__TASK OBJECTIVE__.
Start at the line with "[3194.52 --> 3196.52]" in the records below, stop at the line with "[3240.52 --> 3241.52]", and return every line in that span exactly, the two end lines included.

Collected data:
--- START ---
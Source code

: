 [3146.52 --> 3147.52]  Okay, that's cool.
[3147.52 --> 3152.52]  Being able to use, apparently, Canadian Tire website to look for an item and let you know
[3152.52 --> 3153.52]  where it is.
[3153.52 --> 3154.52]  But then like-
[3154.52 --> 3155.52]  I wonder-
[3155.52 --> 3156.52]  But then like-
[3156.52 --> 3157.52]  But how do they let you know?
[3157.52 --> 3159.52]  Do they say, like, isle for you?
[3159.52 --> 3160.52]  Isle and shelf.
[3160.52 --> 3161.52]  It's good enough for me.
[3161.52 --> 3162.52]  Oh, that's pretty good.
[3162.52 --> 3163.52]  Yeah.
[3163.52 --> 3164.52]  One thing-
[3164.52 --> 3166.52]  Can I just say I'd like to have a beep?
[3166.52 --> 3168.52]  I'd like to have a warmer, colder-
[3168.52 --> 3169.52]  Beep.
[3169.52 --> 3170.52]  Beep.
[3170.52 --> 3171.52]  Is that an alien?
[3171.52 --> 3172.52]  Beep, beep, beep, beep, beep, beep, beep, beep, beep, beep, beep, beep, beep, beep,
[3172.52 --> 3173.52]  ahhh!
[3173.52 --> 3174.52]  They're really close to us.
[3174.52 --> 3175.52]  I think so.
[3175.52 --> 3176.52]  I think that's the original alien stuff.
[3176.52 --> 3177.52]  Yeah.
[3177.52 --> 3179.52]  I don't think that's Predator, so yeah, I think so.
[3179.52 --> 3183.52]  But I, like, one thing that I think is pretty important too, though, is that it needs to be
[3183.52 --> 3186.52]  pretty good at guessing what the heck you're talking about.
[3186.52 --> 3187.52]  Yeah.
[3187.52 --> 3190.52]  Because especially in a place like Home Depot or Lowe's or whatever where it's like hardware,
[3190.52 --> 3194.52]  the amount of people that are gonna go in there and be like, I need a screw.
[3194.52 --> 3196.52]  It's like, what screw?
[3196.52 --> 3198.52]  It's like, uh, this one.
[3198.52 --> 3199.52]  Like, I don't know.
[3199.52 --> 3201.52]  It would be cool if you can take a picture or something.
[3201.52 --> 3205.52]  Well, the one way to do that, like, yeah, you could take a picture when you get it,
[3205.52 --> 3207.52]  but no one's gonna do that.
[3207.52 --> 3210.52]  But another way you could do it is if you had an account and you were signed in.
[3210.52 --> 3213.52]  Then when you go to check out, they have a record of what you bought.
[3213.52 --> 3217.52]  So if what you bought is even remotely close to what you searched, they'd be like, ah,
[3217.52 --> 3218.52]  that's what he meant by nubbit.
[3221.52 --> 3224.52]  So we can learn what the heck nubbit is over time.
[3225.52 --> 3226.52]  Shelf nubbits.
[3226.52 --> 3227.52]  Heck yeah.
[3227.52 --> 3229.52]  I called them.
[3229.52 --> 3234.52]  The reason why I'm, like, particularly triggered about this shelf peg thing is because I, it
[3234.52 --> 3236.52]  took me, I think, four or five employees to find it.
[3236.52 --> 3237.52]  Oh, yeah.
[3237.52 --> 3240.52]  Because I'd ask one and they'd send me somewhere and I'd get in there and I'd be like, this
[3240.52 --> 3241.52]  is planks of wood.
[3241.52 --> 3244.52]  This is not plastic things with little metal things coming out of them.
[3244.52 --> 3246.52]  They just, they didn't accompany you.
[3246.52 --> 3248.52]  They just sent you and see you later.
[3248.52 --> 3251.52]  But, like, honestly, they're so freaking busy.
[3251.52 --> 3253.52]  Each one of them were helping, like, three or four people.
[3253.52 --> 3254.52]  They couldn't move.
--- END ---
__YOUR SOLUTION__.
[3194.52 --> 3196.52]  It's like, what screw?
[3196.52 --> 3198.52]  It's like, uh, this one.
[3198.52 --> 3199.52]  Like, I don't know.
[3199.52 --> 3201.52]  It would be cool if you can take a picture or something.
[3201.52 --> 3205.52]  Well, the one way to do that, like, yeah, you could take a picture when you get it,
[3205.52 --> 3207.52]  but no one's gonna do that.
[3207.52 --> 3210.52]  But another way you could do it is if you had an account and you were signed in.
[3210.52 --> 3213.52]  Then when you go to check out, they have a record of what you bought.
[3213.52 --> 3217.52]  So if what you bought is even remotely close to what you searched, they'd be like, ah,
[3217.52 --> 3218.52]  that's what he meant by nubbit.
[3221.52 --> 3224.52]  So we can learn what the heck nubbit is over time.
[3225.52 --> 3226.52]  Shelf nubbits.
[3226.52 --> 3227.52]  Heck yeah.
[3227.52 --> 3229.52]  I called them.
[3229.52 --> 3234.52]  The reason why I'm, like, particularly triggered about this shelf peg thing is because I, it
[3234.52 --> 3236.52]  took me, I think, four or five employees to find it.
[3236.52 --> 3237.52]  Oh, yeah.
[3237.52 --> 3240.52]  Because I'd ask one and they'd send me somewhere and I'd get in there and I'd be like, this
[3240.52 --> 3241.52]  is planks of wood.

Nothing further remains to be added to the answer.